WHAT IS NEEDED — Before answering, work out how many lines below contain the string "Utiliser"; the reply is that number alone.

Stored data —

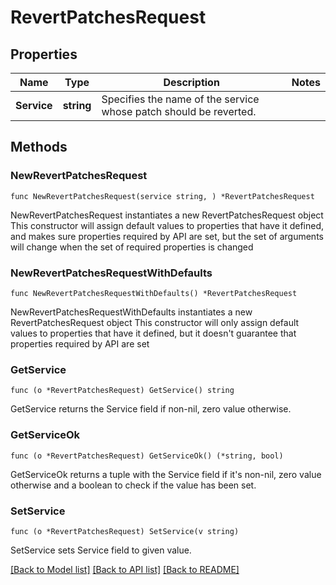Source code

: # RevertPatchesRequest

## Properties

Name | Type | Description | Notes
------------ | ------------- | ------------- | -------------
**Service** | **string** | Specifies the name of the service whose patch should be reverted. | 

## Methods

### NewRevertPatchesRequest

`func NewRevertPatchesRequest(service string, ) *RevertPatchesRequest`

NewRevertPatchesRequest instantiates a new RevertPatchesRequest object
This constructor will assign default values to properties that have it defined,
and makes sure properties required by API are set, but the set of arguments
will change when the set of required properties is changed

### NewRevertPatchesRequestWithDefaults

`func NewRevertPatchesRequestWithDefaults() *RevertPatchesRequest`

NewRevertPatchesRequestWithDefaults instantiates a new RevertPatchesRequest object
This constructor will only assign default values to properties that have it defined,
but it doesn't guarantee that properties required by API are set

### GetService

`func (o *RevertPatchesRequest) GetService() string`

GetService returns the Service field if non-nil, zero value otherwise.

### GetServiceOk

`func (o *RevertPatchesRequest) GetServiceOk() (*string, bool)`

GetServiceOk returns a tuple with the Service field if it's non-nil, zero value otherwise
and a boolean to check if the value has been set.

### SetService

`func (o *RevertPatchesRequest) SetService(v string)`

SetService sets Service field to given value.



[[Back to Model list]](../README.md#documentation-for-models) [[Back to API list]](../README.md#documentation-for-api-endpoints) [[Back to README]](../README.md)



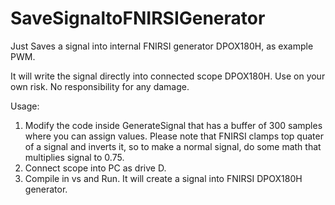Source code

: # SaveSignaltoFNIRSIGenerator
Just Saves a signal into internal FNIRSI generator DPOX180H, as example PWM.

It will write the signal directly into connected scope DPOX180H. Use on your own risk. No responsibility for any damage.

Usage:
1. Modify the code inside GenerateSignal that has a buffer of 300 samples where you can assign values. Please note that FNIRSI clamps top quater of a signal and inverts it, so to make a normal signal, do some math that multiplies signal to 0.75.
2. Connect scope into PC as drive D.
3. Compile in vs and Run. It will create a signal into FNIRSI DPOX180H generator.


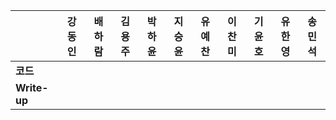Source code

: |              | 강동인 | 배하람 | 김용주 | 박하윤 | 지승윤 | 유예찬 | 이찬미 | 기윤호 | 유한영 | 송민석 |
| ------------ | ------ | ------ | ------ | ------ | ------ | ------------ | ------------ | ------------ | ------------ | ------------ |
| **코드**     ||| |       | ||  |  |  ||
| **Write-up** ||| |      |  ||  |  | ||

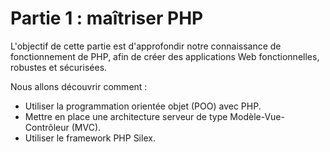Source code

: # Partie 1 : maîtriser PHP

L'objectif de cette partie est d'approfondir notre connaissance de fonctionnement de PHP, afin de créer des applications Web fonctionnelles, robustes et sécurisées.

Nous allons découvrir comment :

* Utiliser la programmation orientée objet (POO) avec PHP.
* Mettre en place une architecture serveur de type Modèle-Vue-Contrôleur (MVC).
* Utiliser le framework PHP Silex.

==

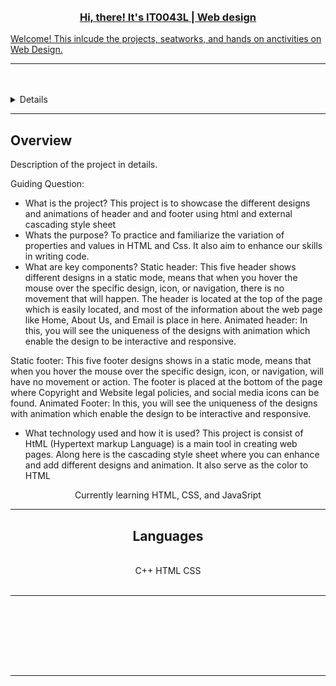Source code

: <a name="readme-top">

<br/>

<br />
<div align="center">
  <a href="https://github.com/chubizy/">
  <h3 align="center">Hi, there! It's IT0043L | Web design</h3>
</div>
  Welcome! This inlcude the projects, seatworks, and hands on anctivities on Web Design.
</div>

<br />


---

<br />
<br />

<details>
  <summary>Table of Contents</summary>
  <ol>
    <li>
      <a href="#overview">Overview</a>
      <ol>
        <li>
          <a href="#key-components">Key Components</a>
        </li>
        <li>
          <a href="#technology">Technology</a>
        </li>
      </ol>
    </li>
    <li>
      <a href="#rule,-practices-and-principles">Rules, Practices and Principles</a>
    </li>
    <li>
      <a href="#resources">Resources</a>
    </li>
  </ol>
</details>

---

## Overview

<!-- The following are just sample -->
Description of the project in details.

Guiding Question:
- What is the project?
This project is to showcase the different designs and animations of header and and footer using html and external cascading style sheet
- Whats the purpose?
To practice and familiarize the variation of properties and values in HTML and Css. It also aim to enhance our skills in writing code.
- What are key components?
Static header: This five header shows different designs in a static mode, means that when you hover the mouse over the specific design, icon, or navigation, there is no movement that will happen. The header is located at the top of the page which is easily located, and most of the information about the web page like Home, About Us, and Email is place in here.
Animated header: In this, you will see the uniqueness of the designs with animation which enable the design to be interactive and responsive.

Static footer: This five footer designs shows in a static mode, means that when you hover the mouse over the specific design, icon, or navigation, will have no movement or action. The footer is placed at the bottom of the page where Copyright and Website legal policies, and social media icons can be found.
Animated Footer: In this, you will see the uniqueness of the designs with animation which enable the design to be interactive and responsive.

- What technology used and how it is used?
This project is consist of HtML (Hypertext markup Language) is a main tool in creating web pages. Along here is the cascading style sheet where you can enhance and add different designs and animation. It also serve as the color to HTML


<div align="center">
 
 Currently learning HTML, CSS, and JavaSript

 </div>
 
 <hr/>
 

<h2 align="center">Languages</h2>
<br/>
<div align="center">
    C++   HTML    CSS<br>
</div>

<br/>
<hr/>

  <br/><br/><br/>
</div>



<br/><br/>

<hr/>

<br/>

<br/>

TASK RESPONSE — 2